Marriage Is Where Love Goes to Die

…and on rare occasions to be re-born in a new, more mature form that is richer, deeper, and more enduring

I know. It is a provocative title.

I chose it deliberately, not to be clever, but because it points to something married partners experience and yet rarely have language or permission to say out loud. There is very little social space where this truth can be spoken safely. It feels like dynamite. People sense that if it explodes, it could hurt everyone involved.

And yet this is a universal, almost banal truth. Once it is named and normalized, it often brings relief. People exhale. The tension drops. Things loosen in the body.

But most people never get this catharsis. Instead, this truth sits heavily in the pit of the stomach. Or shows up as back pain, gastrointestinal stress, migraines, or recurrent lethargy.

We become adept at minimizing in public and suffering in private. We smile at parties. We post vacation photos. We tell ourselves and others, “It’s fine. Every marriage has issues.” Meanwhile, behind closed doors, the pain intensifies. You can feel your life force slowly eroding, as it often does when core truths are being actively avoided.

When repetitive emotional pain is minimized, it does not disappear. It goes underground. And underground pain tends to find unhelpful exits. There is a reason infidelity, addiction, and compulsive secrecy so often follow long periods of emotional aloneness in marriage. These behaviors are not brain disorders. They are desperate attempts to regulate pain that has nowhere else to go.

The Developmental Truth That Has No Name

Here is the uncomfortable reality that sits beneath so much marital suffering.

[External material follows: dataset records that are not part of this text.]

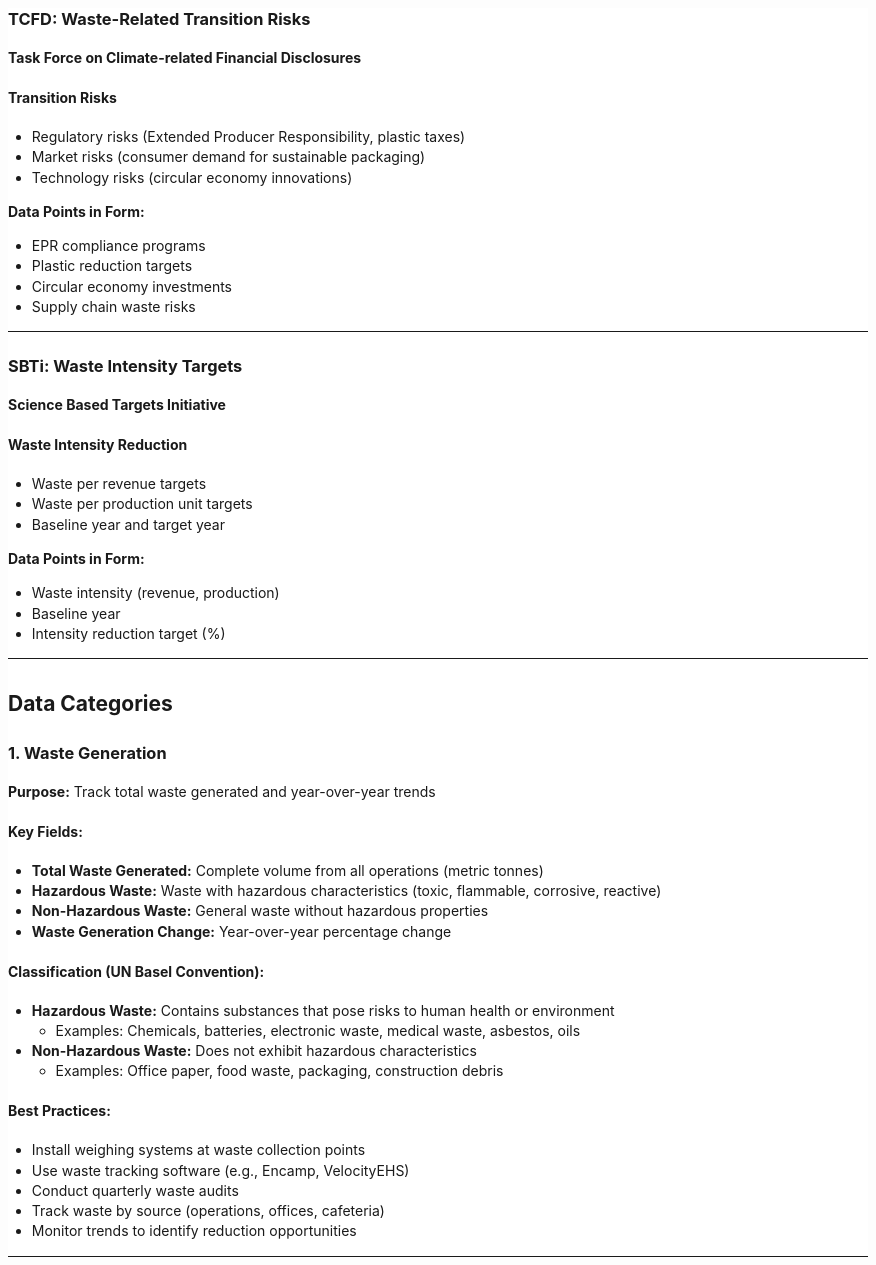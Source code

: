 ### TCFD: Waste-Related Transition Risks
**Task Force on Climate-related Financial Disclosures**

#### Transition Risks
- Regulatory risks (Extended Producer Responsibility, plastic taxes)
- Market risks (consumer demand for sustainable packaging)
- Technology risks (circular economy innovations)

**Data Points in Form:**
- EPR compliance programs
- Plastic reduction targets
- Circular economy investments
- Supply chain waste risks

---

### SBTi: Waste Intensity Targets
**Science Based Targets Initiative**

#### Waste Intensity Reduction
- Waste per revenue targets
- Waste per production unit targets
- Baseline year and target year

**Data Points in Form:**
- Waste intensity (revenue, production)
- Baseline year
- Intensity reduction target (%)

---

## Data Categories

### 1. Waste Generation
**Purpose:** Track total waste generated and year-over-year trends

#### Key Fields:
- **Total Waste Generated:** Complete volume from all operations (metric tonnes)
- **Hazardous Waste:** Waste with hazardous characteristics (toxic, flammable, corrosive, reactive)
- **Non-Hazardous Waste:** General waste without hazardous properties
- **Waste Generation Change:** Year-over-year percentage change

#### Classification (UN Basel Convention):
- **Hazardous Waste:** Contains substances that pose risks to human health or environment
  - Examples: Chemicals, batteries, electronic waste, medical waste, asbestos, oils
- **Non-Hazardous Waste:** Does not exhibit hazardous characteristics
  - Examples: Office paper, food waste, packaging, construction debris

#### Best Practices:
- Install weighing systems at waste collection points
- Use waste tracking software (e.g., Encamp, VelocityEHS)
- Conduct quarterly waste audits
- Track waste by source (operations, offices, cafeteria)
- Monitor trends to identify reduction opportunities

---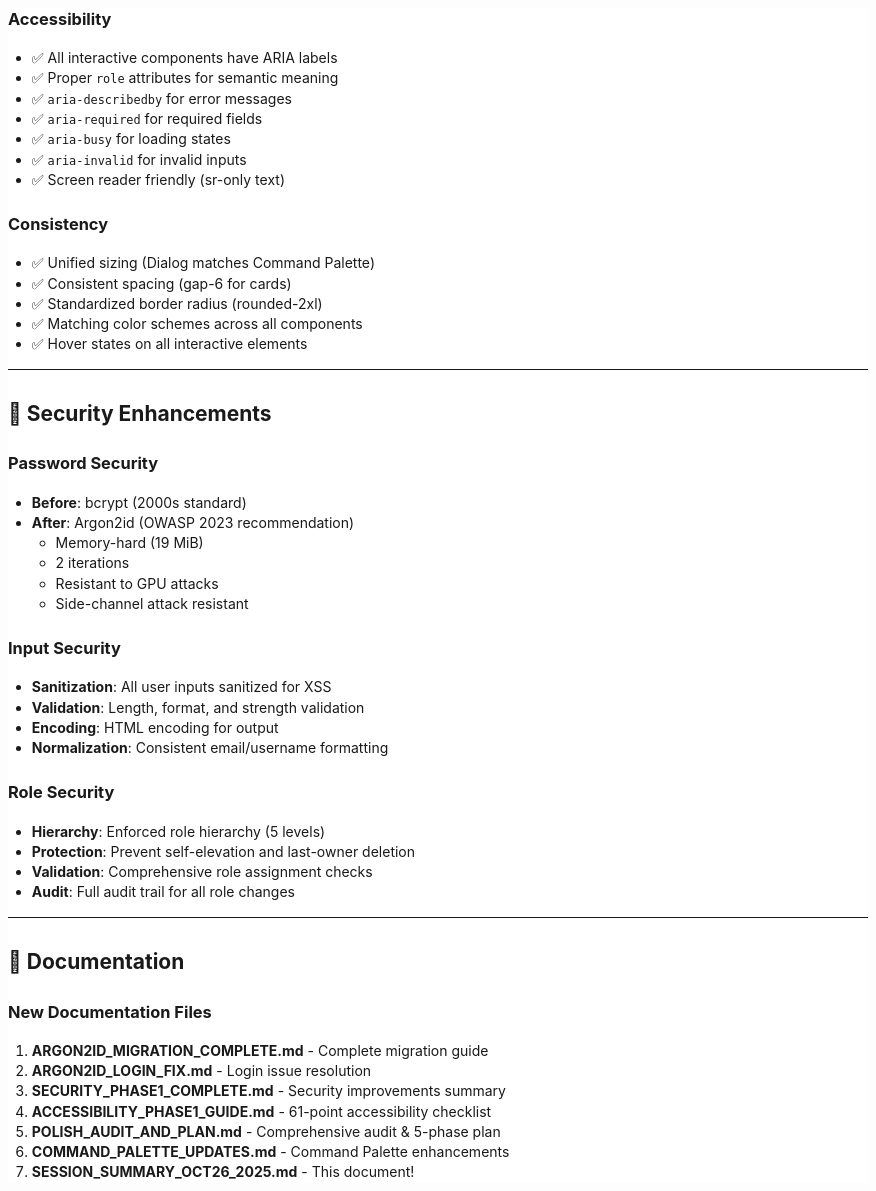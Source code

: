 ### Accessibility
- ✅ All interactive components have ARIA labels
- ✅ Proper `role` attributes for semantic meaning
- ✅ `aria-describedby` for error messages
- ✅ `aria-required` for required fields
- ✅ `aria-busy` for loading states
- ✅ `aria-invalid` for invalid inputs
- ✅ Screen reader friendly (sr-only text)

### Consistency
- ✅ Unified sizing (Dialog matches Command Palette)
- ✅ Consistent spacing (gap-6 for cards)
- ✅ Standardized border radius (rounded-2xl)
- ✅ Matching color schemes across all components
- ✅ Hover states on all interactive elements

---

## 🔐 Security Enhancements

### Password Security
- **Before**: bcrypt (2000s standard)
- **After**: Argon2id (OWASP 2023 recommendation)
  - Memory-hard (19 MiB)
  - 2 iterations
  - Resistant to GPU attacks
  - Side-channel attack resistant

### Input Security
- **Sanitization**: All user inputs sanitized for XSS
- **Validation**: Length, format, and strength validation
- **Encoding**: HTML encoding for output
- **Normalization**: Consistent email/username formatting

### Role Security
- **Hierarchy**: Enforced role hierarchy (5 levels)
- **Protection**: Prevent self-elevation and last-owner deletion
- **Validation**: Comprehensive role assignment checks
- **Audit**: Full audit trail for all role changes

---

## 📝 Documentation

### New Documentation Files
1. **ARGON2ID_MIGRATION_COMPLETE.md** - Complete migration guide
2. **ARGON2ID_LOGIN_FIX.md** - Login issue resolution
3. **SECURITY_PHASE1_COMPLETE.md** - Security improvements summary
4. **ACCESSIBILITY_PHASE1_GUIDE.md** - 61-point accessibility checklist
5. **POLISH_AUDIT_AND_PLAN.md** - Comprehensive audit & 5-phase plan
6. **COMMAND_PALETTE_UPDATES.md** - Command Palette enhancements
7. **SESSION_SUMMARY_OCT26_2025.md** - This document!
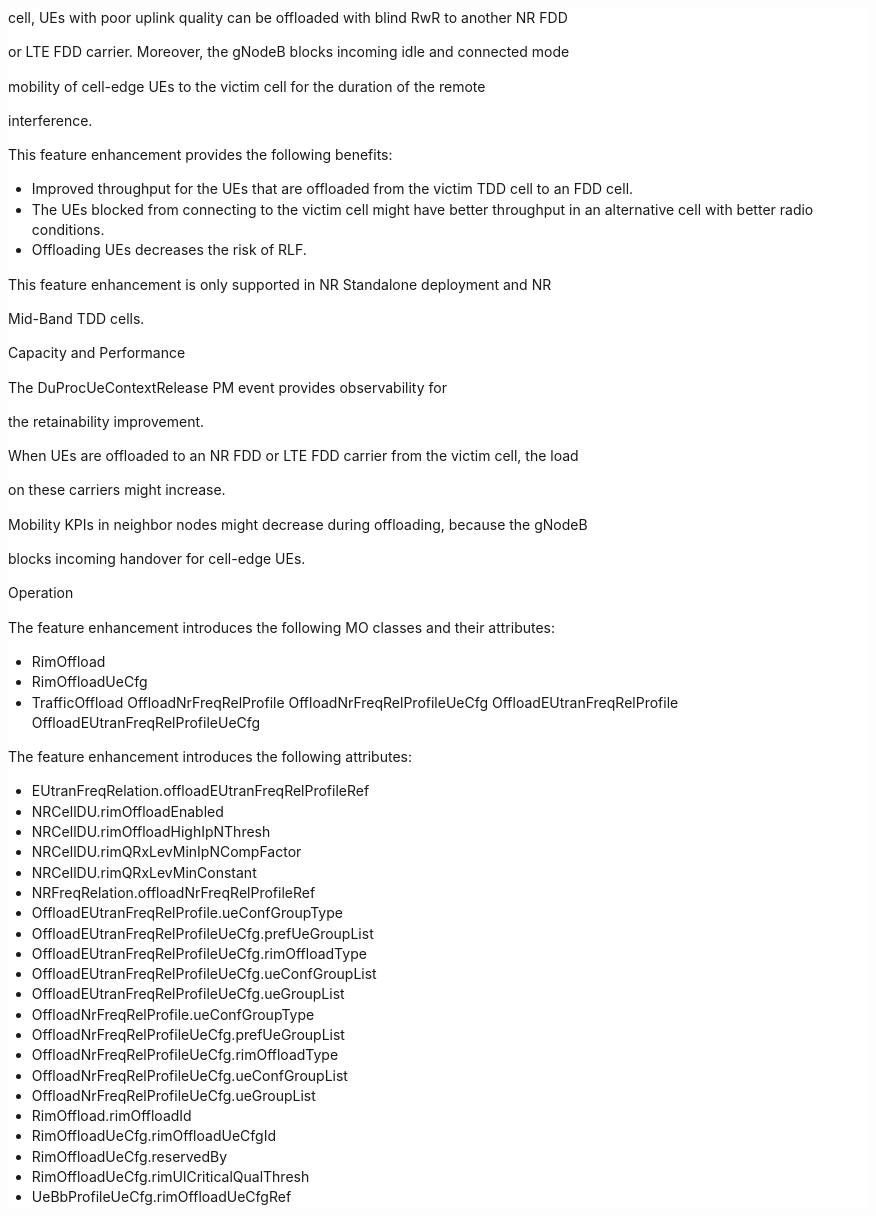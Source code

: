 cell, UEs with poor uplink quality can be offloaded with blind RwR to another NR FDD

or LTE FDD carrier. Moreover, the gNodeB blocks incoming idle and connected mode

mobility of cell-edge UEs to the victim cell for the duration of the remote

interference.

This feature enhancement provides the following benefits:

- Improved throughput for the UEs that are offloaded from the victim TDD cell to an FDD cell.
- The UEs blocked from connecting to the victim cell might have better throughput in an alternative cell with better radio conditions.
- Offloading UEs decreases the risk of RLF.

This feature enhancement is only supported in NR Standalone deployment and NR

Mid-Band TDD cells.

Capacity and Performance

The DuProcUeContextRelease PM event provides observability for

the retainability improvement.

When UEs are offloaded to an NR FDD or LTE FDD carrier from the victim cell, the load

on these carriers might increase.

Mobility KPIs in neighbor nodes might decrease during offloading, because the gNodeB

blocks incoming handover for cell-edge UEs.

Operation

The feature enhancement introduces the following MO classes and their attributes:

- RimOffload
- RimOffloadUeCfg
- TrafficOffload OffloadNrFreqRelProfile OffloadNrFreqRelProfileUeCfg OffloadEUtranFreqRelProfile OffloadEUtranFreqRelProfileUeCfg

The feature enhancement introduces the following attributes:

- EUtranFreqRelation.offloadEUtranFreqRelProfileRef
- NRCellDU.rimOffloadEnabled
- NRCellDU.rimOffloadHighIpNThresh
- NRCellDU.rimQRxLevMinIpNCompFactor
- NRCellDU.rimQRxLevMinConstant
- NRFreqRelation.offloadNrFreqRelProfileRef
- OffloadEUtranFreqRelProfile.ueConfGroupType
- OffloadEUtranFreqRelProfileUeCfg.prefUeGroupList
- OffloadEUtranFreqRelProfileUeCfg.rimOffloadType
- OffloadEUtranFreqRelProfileUeCfg.ueConfGroupList
- OffloadEUtranFreqRelProfileUeCfg.ueGroupList
- OffloadNrFreqRelProfile.ueConfGroupType
- OffloadNrFreqRelProfileUeCfg.prefUeGroupList
- OffloadNrFreqRelProfileUeCfg.rimOffloadType
- OffloadNrFreqRelProfileUeCfg.ueConfGroupList
- OffloadNrFreqRelProfileUeCfg.ueGroupList
- RimOffload.rimOffloadId
- RimOffloadUeCfg.rimOffloadUeCfgId
- RimOffloadUeCfg.reservedBy
- RimOffloadUeCfg.rimUlCriticalQualThresh
- UeBbProfileUeCfg.rimOffloadUeCfgRef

By definition, the understanding of love we carry into marriage is a less mature version of what marriage will eventually require. This is not a personal defect of character. It is a universal, though serious, developmental challenge. Or more accurately, a set of challenges. Picture the tortuous transition from elementary to middle school, multiplied by one hundred.

We enter marriage with the best version of love we currently know how to offer and receive. That version may be sincere, devoted, and deeply felt. But it is shaped by earlier stages of life, fewer competing demands, and far less accumulated strain. Then life proceeds.

The demands multiply. Children. Aging parents. Money pressure. Work stress. Health concerns. Loss. Disappointment. Unmet expectations. The emerging grief of time passing. The dawning realization that both you and your partner are imperfect and limited. Not to mention the resurgence of unhealed wounds that may have been festering for decades.

Marriage does not protect us from these pressures. It absorbs them. And the form of love that once felt sufficient is often no longer sturdy enough to hold what life is now asking of us.

This is where so many couples’ reactivity cycles begin to escalate. On the basis of a very real felt sense of pain and overwhelm, partners move into different combinations of protective strategies that include fighting, fleeing, freezing, and fawning.

The pain and conflict intensify. We assume something has gone terribly wrong. That the love has failed. Or that maybe it was never there to begin with and we married the wrong person. That this level of strain must mean we should leave.

In reality, what is happening is a knock at the door saying, it is time to grow out of the immature kind of love you are familiar with and grow into a whole new kind of love you do not yet know exists.

Translation: roll up your sleeves. You have work to do.

Death and New Birth

So yes, marriage is where a certain version of love goes to die.

The more idealized, youthful, frictionless, rescuing form of love we often arrive with cannot survive the realities of long-term partnership. That death is painful, unavoidable, and deeply disorienting.

And it is normal.

When couples receive adequate support to understand and stay present through that death, something else can be born. A love that is less performative and more honest. Less intoxicating and more nourishing. Less driven by fantasy and more anchored in reality. Less cotton candy, more kale. Less innocence, more experience.

A more mature kind of love. One that can hold tension, tolerate difference, and remain engaged without fleeing.

This rebirth does not happen through willpower or insight alone. It happens through lived experience, one day at a time, over time. Through facing pain together. Through mourning what was. Through learning, slowly and imperfectly, how to create safety, repair, and new forms of intimacy.

Marriages that survive the death of immature love and the painful birth of a more mature way of loving are not the ones without pain. They are the ones where pain, confusion, and uncertainty are welcomed and dealt with seriously, patiently, and skillfully.

This involves stepping waaaaayyy outside the comfort zone. Regularly. For a significant period of time. In fact, stepping outside one’s familiar self is a foundational part of the work. This is where a subtle, almost imperceptible adventure enters the fabric of daily life.

And at some point, you find yourself saying,
“Holy shit. I get to love, be loved by, and live with this person.”